*Task to complete*
Below are the entries; return every line among them that holds the word "href".

*Data to process*
══════════
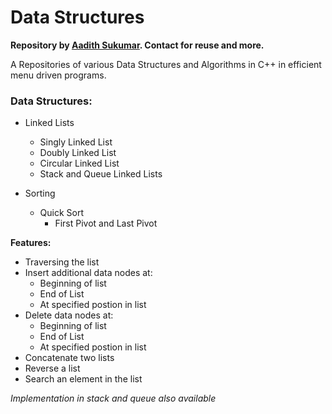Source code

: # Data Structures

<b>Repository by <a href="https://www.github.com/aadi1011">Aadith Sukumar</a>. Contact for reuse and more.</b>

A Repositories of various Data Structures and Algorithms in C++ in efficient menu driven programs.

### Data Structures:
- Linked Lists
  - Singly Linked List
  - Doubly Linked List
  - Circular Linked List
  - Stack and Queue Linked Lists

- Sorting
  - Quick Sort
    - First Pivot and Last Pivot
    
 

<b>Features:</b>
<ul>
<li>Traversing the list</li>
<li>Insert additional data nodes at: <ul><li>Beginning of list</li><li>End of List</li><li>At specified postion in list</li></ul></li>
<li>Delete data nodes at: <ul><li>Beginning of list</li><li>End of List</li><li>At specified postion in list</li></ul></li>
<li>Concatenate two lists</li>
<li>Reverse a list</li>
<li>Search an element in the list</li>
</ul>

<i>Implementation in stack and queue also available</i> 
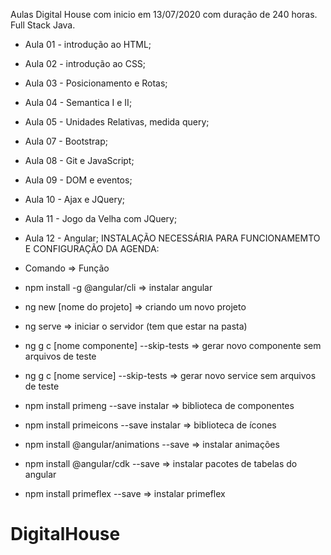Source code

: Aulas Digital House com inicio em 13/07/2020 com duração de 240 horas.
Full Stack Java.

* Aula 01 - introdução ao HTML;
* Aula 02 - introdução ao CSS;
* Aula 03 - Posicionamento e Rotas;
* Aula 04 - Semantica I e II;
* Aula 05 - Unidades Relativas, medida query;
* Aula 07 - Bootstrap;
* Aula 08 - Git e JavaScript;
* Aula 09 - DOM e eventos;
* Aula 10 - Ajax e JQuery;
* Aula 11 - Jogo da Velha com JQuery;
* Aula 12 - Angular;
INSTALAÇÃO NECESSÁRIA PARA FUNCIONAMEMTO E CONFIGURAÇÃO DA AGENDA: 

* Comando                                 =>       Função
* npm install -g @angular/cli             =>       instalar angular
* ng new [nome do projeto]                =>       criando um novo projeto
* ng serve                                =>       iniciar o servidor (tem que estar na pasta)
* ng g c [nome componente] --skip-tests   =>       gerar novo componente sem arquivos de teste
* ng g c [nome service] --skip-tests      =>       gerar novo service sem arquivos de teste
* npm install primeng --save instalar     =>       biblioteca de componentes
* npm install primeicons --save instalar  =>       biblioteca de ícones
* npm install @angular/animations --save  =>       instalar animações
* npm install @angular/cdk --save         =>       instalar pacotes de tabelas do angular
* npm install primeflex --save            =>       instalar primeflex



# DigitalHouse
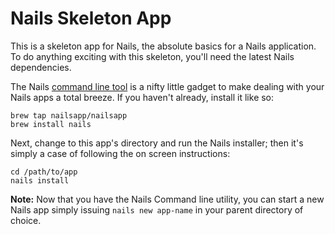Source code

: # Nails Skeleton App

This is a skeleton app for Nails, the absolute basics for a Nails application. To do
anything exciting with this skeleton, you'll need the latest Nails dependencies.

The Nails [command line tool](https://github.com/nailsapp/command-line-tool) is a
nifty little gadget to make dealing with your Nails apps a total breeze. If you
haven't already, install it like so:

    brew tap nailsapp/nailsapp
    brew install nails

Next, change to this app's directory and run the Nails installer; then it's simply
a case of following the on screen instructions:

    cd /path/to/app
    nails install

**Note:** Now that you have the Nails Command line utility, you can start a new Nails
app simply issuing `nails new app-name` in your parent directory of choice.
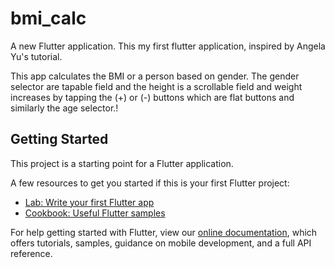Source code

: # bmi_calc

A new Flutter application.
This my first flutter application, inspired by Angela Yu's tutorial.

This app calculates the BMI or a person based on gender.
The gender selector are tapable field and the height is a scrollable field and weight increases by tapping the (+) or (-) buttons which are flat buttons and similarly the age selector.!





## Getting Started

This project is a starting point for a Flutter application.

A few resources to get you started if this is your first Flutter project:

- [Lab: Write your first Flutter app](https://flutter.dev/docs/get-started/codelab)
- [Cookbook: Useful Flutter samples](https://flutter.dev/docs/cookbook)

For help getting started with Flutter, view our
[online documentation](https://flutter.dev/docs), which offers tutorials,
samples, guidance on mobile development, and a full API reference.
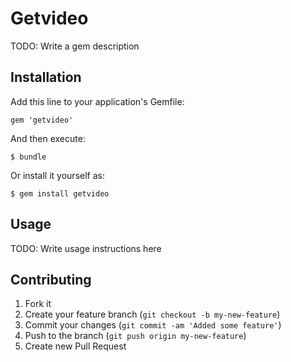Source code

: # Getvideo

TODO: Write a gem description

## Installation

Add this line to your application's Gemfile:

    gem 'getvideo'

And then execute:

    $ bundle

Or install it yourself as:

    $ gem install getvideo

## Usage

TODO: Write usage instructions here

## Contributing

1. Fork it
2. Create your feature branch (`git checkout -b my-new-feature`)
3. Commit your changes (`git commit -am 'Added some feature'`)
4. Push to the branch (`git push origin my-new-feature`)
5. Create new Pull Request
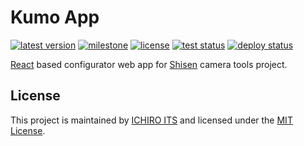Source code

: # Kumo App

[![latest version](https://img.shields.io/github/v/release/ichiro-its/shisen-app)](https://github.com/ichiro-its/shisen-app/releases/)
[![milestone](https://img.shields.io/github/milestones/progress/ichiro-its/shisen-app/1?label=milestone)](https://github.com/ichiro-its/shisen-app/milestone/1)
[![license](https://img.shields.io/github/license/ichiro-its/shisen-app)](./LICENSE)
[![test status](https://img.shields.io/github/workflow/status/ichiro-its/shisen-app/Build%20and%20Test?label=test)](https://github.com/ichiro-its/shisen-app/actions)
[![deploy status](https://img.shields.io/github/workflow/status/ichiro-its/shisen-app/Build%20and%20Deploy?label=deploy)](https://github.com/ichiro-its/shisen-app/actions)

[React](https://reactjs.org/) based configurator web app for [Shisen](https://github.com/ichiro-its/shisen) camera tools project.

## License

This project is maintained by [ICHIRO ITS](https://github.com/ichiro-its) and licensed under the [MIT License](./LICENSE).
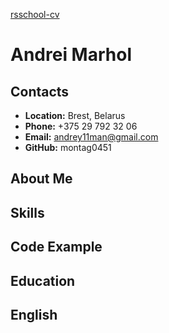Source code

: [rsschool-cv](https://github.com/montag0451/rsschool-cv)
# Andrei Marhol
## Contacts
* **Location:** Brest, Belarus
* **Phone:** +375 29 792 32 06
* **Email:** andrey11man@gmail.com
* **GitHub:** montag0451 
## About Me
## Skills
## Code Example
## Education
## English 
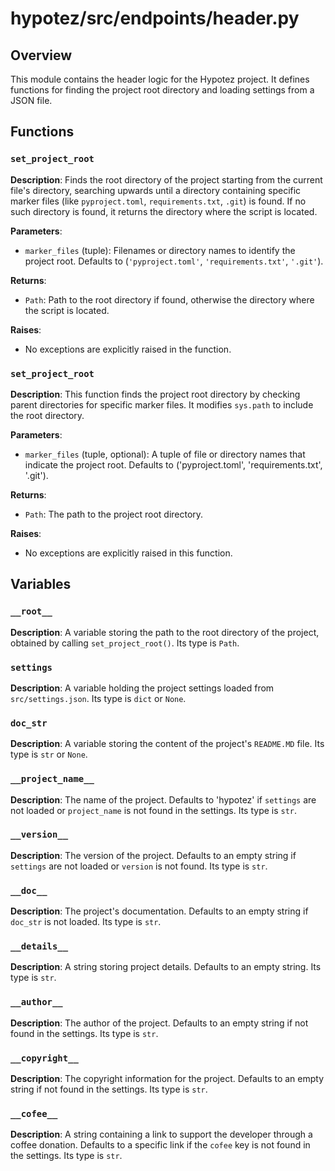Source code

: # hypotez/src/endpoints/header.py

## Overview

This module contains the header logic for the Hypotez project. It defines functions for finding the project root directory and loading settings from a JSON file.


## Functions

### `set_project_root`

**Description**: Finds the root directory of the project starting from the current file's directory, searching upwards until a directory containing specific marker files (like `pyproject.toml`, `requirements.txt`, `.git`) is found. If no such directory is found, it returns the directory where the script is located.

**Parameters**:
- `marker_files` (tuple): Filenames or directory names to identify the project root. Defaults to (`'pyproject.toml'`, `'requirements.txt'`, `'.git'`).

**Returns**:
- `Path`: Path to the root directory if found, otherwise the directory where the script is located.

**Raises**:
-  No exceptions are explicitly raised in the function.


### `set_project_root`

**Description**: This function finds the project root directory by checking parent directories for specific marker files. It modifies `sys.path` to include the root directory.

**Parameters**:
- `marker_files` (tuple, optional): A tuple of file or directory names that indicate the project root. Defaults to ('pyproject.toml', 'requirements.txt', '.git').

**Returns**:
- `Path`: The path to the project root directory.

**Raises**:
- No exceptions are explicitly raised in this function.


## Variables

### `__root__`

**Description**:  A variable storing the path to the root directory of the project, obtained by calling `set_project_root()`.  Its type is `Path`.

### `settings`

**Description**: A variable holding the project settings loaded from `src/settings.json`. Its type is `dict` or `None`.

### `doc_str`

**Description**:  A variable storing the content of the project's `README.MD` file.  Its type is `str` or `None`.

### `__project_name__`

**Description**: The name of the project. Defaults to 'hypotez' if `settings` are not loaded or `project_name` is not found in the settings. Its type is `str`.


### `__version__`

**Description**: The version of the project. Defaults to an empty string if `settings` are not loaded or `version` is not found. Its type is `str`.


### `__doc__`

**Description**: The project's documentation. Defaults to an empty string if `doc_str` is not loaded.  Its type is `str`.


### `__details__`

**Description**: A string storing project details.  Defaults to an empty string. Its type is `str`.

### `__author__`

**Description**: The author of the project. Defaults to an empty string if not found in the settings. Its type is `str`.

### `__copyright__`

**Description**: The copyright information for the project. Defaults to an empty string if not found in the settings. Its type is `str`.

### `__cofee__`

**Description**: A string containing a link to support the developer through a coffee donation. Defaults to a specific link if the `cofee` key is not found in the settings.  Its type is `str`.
══════════
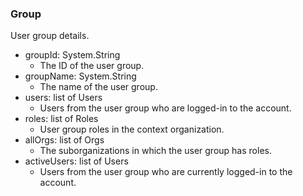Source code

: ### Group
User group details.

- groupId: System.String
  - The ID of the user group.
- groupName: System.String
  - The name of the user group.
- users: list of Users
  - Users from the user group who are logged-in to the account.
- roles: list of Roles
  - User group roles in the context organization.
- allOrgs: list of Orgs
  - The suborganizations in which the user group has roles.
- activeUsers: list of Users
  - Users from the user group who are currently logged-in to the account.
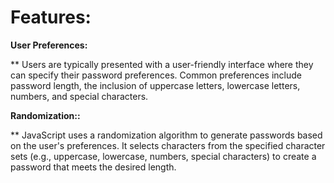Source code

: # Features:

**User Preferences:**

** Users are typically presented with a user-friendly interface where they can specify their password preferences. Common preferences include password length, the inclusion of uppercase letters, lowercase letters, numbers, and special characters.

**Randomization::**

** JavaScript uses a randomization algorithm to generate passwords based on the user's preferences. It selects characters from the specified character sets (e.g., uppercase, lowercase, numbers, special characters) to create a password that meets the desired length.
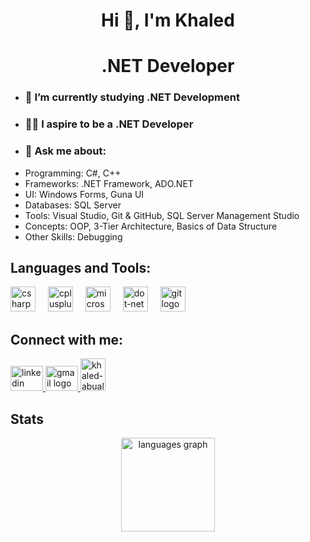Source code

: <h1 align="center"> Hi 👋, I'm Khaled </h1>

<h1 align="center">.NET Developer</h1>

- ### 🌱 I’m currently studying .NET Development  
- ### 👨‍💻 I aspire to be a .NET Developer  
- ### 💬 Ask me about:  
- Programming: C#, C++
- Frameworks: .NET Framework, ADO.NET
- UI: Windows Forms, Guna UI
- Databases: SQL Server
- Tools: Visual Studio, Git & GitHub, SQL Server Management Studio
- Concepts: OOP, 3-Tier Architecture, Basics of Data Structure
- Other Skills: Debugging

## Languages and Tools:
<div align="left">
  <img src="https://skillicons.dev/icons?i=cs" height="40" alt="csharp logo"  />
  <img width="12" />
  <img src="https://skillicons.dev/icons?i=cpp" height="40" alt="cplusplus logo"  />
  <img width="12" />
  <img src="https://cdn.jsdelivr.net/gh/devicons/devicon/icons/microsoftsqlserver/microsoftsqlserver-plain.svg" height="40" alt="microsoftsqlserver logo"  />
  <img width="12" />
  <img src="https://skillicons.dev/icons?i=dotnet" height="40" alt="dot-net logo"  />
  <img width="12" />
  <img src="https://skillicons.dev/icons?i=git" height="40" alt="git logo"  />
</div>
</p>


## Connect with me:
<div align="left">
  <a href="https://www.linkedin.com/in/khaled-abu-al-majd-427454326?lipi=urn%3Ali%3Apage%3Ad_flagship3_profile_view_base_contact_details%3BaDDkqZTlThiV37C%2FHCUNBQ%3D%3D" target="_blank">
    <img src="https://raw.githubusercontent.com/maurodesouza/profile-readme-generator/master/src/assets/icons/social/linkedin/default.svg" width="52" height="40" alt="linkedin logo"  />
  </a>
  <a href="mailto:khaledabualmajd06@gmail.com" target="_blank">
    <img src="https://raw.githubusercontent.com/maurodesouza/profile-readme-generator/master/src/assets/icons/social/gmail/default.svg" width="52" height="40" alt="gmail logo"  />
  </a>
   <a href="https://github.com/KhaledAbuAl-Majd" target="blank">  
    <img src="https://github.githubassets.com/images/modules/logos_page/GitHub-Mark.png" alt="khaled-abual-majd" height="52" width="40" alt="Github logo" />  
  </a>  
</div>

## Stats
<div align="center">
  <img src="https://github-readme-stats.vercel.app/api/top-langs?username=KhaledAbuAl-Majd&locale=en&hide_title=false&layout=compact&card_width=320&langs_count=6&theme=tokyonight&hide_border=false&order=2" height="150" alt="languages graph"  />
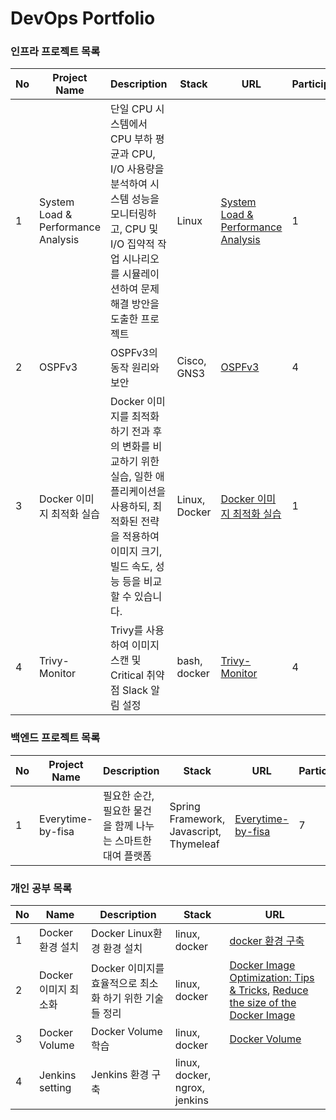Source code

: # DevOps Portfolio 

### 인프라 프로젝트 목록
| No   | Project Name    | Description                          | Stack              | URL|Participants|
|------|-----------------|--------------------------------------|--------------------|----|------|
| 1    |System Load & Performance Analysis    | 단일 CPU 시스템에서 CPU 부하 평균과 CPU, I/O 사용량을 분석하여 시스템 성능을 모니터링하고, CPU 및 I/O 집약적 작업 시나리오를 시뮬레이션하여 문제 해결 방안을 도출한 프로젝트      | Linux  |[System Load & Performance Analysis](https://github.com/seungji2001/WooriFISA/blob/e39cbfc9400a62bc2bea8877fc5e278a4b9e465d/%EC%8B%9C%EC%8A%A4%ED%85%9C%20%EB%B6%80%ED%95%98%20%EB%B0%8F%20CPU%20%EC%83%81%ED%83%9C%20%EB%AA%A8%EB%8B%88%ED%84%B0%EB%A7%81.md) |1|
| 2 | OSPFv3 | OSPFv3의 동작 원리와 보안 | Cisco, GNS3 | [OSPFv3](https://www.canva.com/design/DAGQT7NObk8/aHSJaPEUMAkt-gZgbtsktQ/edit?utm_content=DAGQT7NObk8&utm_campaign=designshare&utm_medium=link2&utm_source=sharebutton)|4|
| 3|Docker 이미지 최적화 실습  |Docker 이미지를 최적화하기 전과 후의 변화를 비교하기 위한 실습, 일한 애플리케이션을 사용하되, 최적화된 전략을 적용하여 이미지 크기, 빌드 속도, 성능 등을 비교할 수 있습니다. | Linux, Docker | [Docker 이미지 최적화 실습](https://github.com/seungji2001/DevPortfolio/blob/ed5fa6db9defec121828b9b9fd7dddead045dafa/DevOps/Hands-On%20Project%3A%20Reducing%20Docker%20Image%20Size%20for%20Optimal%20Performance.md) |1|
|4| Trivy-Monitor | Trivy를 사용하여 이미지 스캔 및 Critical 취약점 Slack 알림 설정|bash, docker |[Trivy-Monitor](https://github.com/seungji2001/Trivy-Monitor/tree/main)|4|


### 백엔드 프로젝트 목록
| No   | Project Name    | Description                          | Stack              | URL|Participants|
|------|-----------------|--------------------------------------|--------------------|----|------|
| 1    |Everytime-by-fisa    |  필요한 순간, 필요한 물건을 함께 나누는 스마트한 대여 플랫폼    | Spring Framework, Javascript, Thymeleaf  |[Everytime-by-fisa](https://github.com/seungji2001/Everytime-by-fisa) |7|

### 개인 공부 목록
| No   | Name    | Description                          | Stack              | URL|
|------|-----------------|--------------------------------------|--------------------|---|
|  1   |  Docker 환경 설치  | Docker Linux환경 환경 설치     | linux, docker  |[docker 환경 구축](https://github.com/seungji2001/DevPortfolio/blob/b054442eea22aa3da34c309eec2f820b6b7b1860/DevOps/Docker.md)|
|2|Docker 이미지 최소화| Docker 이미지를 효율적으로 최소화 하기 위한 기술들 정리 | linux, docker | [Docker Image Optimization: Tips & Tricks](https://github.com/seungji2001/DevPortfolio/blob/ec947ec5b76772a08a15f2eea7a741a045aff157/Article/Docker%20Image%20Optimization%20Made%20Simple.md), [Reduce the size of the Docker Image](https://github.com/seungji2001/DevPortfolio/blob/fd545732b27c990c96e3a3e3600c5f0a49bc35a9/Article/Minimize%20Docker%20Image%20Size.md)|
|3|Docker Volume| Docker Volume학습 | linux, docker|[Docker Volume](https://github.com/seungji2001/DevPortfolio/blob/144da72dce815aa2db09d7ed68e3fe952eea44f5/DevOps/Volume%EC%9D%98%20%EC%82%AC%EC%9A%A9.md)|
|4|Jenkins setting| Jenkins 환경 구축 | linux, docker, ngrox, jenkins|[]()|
══════════
*Response box*
<b>Repository by <a href="https://www.github.com/aadi1011">Aadith Sukumar</a>. Contact for reuse and more.</b>
  <a href="https://www.linkedin.com/in/khaled-abu-al-majd-427454326?lipi=urn%3Ali%3Apage%3Ad_flagship3_profile_view_base_contact_details%3BaDDkqZTlThiV37C%2FHCUNBQ%3D%3D" target="_blank">
  <a href="mailto:khaledabualmajd06@gmail.com" target="_blank">
   <a href="https://github.com/KhaledAbuAl-Majd" target="blank">  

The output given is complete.